# We Stole the Filly Fairy



## Belinda (Feb 18, 2008)

We fed this morning then when the girls started to turn out horses, called and said Sox ate breakfast then went over and decided to give us this nice baby Girl







This filly is sired by Rock E Bright Day and her dam is Sox. She is a full sister to Allison's Gelding Cross Country Ride Captain Ride and Cross Country Music Box Dancer . So if she can only move like her Dad and Big sister .

This picture was taken about 20 minutes after she was foal , so she is not all unfolded yet.. Oh and the second picture is the colt that was born in the rain.. We turned him out this morning and he ran for 30 minutes. His mom finally boxed him in a corner.. Her tongue was hanging out..



.


----------



## txminipinto (Feb 18, 2008)

LOVE the filly Belinda! I love those white faces!

still waiting here.......


----------



## hhpminis (Feb 18, 2008)

Oh man! I still have over a month to wait!

Nice Belinda, looks like you are off to a good start.

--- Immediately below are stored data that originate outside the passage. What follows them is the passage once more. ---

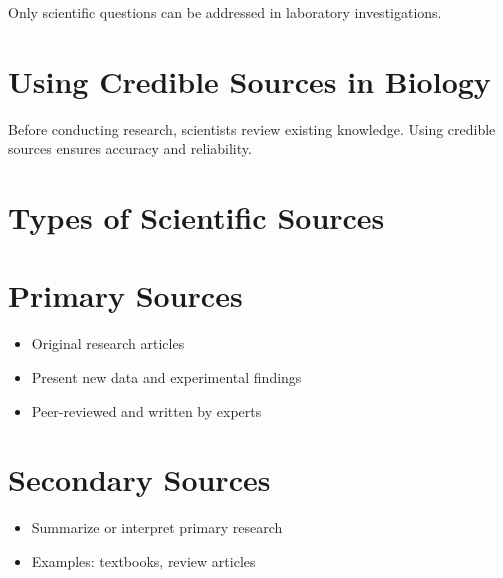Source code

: \documentclass[
  letterpaper,
  DIV=11,
  numbers=noendperiod]{scrreprt}
\begin{document}
Only scientific questions can be addressed in laboratory investigations.

\section*{\texorpdfstring{\textbf{Using Credible Sources in
Biology}}{Using Credible Sources in Biology}}\label{using-credible-sources-in-biology}


Before conducting research, scientists review existing knowledge. Using
credible sources ensures accuracy and reliability.

\section*{\texorpdfstring{\textbf{Types of Scientific
Sources}}{Types of Scientific Sources}}\label{types-of-scientific-sources}


\section*{\texorpdfstring{\textbf{Primary
Sources}}{Primary Sources}}\label{primary-sources}


\begin{itemize}
\item
  Original research articles
\item
  Present new data and experimental findings
\item
  Peer-reviewed and written by experts
\end{itemize}

\section*{\texorpdfstring{\textbf{Secondary
Sources}}{Secondary Sources}}\label{secondary-sources}


\begin{itemize}
\item
  Summarize or interpret primary research
\item
  Examples: textbooks, review articles
\end{itemize}
\end{document}
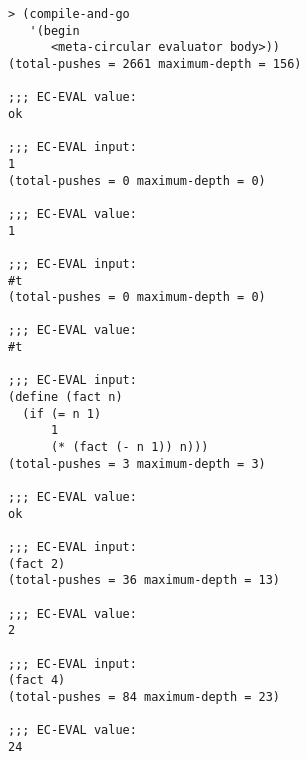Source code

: \documentclass[a4paper,12pt]{article}
\begin{document}
\begin{lstlisting}
> (compile-and-go
   '(begin
      <meta-circular evaluator body>))
(total-pushes = 2661 maximum-depth = 156)

;;; EC-EVAL value:
ok

;;; EC-EVAL input:
1
(total-pushes = 0 maximum-depth = 0)

;;; EC-EVAL value:
1

;;; EC-EVAL input:
#t
(total-pushes = 0 maximum-depth = 0)

;;; EC-EVAL value:
#t

;;; EC-EVAL input:
(define (fact n)
  (if (= n 1)
      1
      (* (fact (- n 1)) n)))
(total-pushes = 3 maximum-depth = 3)

;;; EC-EVAL value:
ok

;;; EC-EVAL input:
(fact 2)
(total-pushes = 36 maximum-depth = 13)

;;; EC-EVAL value:
2

;;; EC-EVAL input:
(fact 4)
(total-pushes = 84 maximum-depth = 23)

;;; EC-EVAL value:
24
\end{lstlisting}
\end{document}
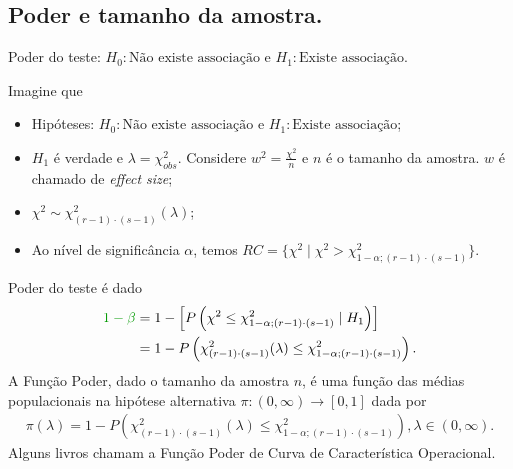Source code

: \documentclass[9pt]{beamer}
\begin{document}
\subsection{Poder e tamanho da amostra.}

\begin{frame}{Poder do teste: $H_0:\mbox{Não existe associação}$ e $H_1:\mbox{Existe associação} $.}

\normalsize

Imagine que
\begin{itemize}
	\item Hipóteses: $H_0:\mbox{Não existe associação}$ e $H_1:\mbox{Existe associação} $;
	\item $H_1$ é verdade e $\lambda = \chi^2_{obs}$. Considere $w^2 = \frac{\chi^2}{n}$ e $n$ é o tamanho da amostra. $w$ é chamado de \textit{effect size};
	\item $\chi^2  \sim \chi^2_{(r-1)\cdot (s-1)}\left( \lambda \right)$;
	\item Ao nível de significância $\alpha$, temos $RC = \{ \chi^2 \mid \chi^2 > \chi^2_{1-\alpha; (r-1) \cdot (s-1)}  \}$.
\end{itemize}
\vfill	

Poder do teste é dado
\begin{align*}
\textcolor{important}{1-\beta} &=1 - \left[P\left(  \chi^2 \leq \chi_{1-\alpha; (r-1)\cdot (s-1)}^2 \mid H_1 \right)\right]\\
&= 1 - P\left( \chi_{(r-1)\cdot (s-1)}^2(\lambda) \leq \chi_{1-\alpha; (r-1)\cdot (s-1)}^2 \right).
\end{align*}
A \textcolor{important}{Função Poder}, dado o tamanho da amostra $n$, é uma função das médias populacionais na hipótese alternativa  $\pi: (0, \infty) \longrightarrow [0,1]$ dada por
\begin{align*}
\pi(\lambda) = 1 - P\left( \chi_{(r-1)\cdot (s-1)}^2(\lambda) \leq \chi_{1-\alpha; (r-1)\cdot (s-1)}^2 \right), \lambda \in (0, \infty).
\end{align*}
Alguns livros chamam a Função Poder de \textcolor{important}{Curva de Característica Operacional.}

\normalsize

\end{frame}
\end{document}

It is getting nicer here and the mares are shedding so we are progressing. Nice to see others while we still dig out from winter though.


----------



## hairicane (Feb 18, 2008)

Oh Im in love!!!! Congrats


----------



## mendocinobackofbeyond (Feb 18, 2008)

Ooooh! On the ground already and beautiful! Unfair! Congrats. Gorgeous little foals. Ta, Shirlee


----------



## MBhorses (Feb 18, 2008)

congrats twice.

we cute foals.





enjoy them.


----------



## skanzler (Feb 18, 2008)

Belinda,

Congrats.... Beautiful fillies. Still waiting here, first one is due March 1st.....Hoping to be blessed by the filly fairy here. Beautiful days, but still cold at night. No snow. Sorry Annette, hope you continue to melt over there.


----------



## minih (Feb 18, 2008)

She is a doll, does the color wrap around her other eye also?


----------



## Jill (Feb 18, 2008)

She looks so neat!!! Congratulations


----------



## Sharron (Feb 18, 2008)

Ok Belinda

The filly fairy better be free to visit OK in the next few weeks...you can't keep her trapped...Oh by the way...sure is a shame that that filly doesn't have any color!!!

Sharron


----------



## crponies (Feb 19, 2008)

Two very nice ones! I especially love that sabino filly!


----------



## Firefall (Feb 19, 2008)

What a pretty little girl, congratulations!!!!


----------



## MiniaturePrincess429 (Feb 20, 2008)

OMG this foal is soooo ogorgeous


----------



## Frankie (Feb 21, 2008)

Belinda, she is so nice!!!! What a way to start a foaling season,,,,,,like her a ton.


----------



## Serene Acres 2 (Feb 22, 2008)

Congrats from Cappy and I she's quite a looker just like her big brother


----------



## disneyhorse (Feb 22, 2008)

Congrats! I just love that filly and that colt has such a nice neck. What a wonderful pair of foals to start out the year with!

Andrea


----------



## Kitty (Feb 22, 2008)

Pretty babies





I'd just be happy to see real ground instead of the curse word snow.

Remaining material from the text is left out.